### Supplied material
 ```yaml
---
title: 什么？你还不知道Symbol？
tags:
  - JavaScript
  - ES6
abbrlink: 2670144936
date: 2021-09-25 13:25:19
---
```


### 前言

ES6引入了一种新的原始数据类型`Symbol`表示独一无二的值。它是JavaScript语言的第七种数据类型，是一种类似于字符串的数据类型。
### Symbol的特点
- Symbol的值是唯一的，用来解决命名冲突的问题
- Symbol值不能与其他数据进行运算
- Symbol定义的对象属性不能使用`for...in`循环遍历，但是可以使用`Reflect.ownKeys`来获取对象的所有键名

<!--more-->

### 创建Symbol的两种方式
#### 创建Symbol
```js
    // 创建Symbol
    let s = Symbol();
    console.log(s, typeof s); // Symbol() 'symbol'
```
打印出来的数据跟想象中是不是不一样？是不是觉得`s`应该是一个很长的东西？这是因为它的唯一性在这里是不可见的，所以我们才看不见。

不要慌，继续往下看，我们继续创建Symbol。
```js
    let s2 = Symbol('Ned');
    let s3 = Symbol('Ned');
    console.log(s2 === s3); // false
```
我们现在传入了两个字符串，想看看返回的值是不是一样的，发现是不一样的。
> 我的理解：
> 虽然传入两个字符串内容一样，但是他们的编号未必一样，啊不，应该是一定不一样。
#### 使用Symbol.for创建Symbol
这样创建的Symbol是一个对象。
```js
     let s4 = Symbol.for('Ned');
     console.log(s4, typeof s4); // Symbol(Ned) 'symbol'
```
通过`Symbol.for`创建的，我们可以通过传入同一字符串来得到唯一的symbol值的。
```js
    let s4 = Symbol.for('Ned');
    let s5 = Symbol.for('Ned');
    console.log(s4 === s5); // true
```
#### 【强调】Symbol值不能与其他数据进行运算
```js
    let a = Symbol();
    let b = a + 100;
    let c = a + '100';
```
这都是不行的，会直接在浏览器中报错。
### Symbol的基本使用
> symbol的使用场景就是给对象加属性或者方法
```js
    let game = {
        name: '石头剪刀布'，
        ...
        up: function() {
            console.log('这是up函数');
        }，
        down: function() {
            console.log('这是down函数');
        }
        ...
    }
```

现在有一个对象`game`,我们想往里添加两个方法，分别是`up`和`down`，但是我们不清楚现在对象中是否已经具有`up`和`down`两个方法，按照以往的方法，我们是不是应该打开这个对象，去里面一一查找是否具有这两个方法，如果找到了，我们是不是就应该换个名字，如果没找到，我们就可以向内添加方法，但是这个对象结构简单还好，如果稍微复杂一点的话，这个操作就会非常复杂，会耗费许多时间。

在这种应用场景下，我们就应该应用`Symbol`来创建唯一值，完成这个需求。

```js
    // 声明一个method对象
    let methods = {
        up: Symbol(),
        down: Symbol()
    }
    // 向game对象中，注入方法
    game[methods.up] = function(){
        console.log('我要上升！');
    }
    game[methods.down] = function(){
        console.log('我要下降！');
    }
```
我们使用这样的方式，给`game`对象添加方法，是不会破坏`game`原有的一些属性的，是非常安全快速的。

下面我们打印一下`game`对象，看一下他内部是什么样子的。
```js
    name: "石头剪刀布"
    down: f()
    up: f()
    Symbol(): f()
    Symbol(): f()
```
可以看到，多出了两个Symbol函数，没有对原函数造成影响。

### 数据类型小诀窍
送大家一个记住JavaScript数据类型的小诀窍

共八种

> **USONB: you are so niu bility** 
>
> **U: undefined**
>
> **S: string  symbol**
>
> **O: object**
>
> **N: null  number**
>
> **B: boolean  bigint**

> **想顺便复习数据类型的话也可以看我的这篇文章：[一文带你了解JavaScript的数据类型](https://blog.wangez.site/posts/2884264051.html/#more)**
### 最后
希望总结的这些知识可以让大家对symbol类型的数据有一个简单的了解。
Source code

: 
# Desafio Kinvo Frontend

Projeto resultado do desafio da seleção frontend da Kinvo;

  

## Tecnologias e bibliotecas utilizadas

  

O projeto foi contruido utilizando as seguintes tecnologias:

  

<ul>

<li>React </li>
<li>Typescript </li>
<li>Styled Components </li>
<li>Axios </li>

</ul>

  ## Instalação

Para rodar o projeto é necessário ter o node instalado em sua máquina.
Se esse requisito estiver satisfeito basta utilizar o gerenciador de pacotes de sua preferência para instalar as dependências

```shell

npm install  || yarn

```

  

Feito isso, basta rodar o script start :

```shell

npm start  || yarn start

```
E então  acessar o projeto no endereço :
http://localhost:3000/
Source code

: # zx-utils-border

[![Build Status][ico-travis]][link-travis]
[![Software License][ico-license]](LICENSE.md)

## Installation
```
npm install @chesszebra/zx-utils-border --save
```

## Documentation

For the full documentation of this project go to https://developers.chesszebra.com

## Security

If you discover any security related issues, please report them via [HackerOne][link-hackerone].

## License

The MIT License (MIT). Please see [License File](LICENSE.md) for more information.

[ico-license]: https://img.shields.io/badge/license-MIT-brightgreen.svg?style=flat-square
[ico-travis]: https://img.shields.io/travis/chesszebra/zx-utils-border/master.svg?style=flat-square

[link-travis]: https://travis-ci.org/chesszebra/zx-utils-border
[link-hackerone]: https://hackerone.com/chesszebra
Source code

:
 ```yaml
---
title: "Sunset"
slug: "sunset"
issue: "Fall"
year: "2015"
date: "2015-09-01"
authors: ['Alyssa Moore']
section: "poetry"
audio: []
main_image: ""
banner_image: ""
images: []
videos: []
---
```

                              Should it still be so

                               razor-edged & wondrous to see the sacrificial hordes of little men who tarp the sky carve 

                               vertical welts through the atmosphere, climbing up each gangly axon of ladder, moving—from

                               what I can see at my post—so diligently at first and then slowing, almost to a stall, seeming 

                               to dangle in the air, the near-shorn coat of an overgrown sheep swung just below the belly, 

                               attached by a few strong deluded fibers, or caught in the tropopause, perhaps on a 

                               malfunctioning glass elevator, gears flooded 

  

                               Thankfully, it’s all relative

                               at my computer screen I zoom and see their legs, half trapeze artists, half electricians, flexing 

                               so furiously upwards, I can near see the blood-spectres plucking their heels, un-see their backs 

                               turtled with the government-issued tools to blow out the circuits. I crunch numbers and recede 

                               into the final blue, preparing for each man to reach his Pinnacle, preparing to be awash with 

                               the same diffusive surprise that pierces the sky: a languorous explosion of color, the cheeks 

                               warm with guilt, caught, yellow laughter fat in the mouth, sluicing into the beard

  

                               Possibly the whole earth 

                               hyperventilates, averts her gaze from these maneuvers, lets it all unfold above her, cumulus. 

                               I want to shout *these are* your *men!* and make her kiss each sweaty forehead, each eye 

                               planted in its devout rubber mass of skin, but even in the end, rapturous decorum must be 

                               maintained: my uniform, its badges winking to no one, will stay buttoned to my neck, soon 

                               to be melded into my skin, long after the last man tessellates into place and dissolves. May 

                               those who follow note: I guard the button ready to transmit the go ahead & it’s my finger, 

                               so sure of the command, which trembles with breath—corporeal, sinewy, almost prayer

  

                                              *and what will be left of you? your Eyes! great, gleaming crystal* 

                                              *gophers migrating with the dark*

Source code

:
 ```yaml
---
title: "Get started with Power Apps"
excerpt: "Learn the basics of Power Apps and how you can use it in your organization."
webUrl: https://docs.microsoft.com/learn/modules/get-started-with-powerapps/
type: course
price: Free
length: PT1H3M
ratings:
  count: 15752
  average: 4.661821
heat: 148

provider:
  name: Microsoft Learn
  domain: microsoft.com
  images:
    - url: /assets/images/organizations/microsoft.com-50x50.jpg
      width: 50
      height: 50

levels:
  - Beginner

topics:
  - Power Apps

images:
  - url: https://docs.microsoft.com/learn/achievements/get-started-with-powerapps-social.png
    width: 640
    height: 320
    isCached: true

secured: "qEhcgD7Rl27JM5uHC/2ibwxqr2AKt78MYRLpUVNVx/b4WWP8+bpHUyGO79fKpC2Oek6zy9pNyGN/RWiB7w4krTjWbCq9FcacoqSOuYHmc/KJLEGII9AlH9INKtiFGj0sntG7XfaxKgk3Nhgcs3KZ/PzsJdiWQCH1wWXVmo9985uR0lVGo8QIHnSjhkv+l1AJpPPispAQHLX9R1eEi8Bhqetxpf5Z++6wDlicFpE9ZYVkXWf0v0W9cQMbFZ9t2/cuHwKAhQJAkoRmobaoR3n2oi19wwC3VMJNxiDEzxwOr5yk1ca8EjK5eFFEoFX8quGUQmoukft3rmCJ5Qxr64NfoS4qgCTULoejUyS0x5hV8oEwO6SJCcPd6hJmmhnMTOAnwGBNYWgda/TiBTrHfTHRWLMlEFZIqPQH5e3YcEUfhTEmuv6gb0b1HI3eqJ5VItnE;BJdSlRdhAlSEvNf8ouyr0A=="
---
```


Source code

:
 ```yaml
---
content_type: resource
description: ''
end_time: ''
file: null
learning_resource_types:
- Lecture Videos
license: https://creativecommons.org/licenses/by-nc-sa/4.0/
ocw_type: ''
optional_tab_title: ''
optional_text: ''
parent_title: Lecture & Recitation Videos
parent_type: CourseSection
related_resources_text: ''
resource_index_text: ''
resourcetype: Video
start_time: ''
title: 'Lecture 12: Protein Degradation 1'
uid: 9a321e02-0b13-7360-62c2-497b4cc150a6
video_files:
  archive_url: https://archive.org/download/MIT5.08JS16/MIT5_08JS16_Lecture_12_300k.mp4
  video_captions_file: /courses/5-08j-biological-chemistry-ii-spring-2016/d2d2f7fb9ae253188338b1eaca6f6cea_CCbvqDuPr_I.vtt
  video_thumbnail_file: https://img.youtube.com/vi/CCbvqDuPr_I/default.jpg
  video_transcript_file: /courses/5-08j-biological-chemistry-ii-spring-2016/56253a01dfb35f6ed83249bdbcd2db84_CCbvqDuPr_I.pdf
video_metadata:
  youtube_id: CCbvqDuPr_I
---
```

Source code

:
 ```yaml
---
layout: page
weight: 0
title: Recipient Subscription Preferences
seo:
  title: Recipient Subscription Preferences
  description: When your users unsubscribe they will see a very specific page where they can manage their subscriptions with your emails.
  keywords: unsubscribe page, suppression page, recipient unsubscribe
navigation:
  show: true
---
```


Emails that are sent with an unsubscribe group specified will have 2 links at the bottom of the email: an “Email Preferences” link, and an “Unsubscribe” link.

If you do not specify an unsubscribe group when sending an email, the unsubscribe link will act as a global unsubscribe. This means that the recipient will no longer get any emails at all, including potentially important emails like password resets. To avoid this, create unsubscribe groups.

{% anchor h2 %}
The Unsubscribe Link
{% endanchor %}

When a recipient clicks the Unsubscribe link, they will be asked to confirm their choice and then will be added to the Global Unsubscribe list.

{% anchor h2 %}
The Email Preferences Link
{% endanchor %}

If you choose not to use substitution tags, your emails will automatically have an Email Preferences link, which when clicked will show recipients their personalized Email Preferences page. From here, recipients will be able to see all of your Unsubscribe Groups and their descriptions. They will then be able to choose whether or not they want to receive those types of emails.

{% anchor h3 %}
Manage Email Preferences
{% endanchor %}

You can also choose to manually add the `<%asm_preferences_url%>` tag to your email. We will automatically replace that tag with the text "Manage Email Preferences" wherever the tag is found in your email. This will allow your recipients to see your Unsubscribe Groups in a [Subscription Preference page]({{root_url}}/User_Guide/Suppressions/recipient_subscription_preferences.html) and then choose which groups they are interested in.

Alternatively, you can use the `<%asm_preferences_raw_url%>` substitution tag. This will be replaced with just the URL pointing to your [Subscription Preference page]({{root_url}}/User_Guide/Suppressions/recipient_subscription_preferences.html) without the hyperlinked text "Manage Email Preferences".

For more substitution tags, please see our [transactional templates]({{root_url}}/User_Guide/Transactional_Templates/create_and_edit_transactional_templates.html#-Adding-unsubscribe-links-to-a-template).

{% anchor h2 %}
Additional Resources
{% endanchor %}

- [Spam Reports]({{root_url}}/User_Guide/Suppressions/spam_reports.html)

### Description of the task
Please transcribe the records exactly from their first line through the line holding "- Symbol值不能与其他数据进行运算", and leave out all others.

### Answer area
 ```yaml
---
title: 什么？你还不知道Symbol？
tags:
  - JavaScript
  - ES6
abbrlink: 2670144936
date: 2021-09-25 13:25:19
---
```


### 前言

ES6引入了一种新的原始数据类型`Symbol`表示独一无二的值。它是JavaScript语言的第七种数据类型，是一种类似于字符串的数据类型。
### Symbol的特点
- Symbol的值是唯一的，用来解决命名冲突的问题
- Symbol值不能与其他数据进行运算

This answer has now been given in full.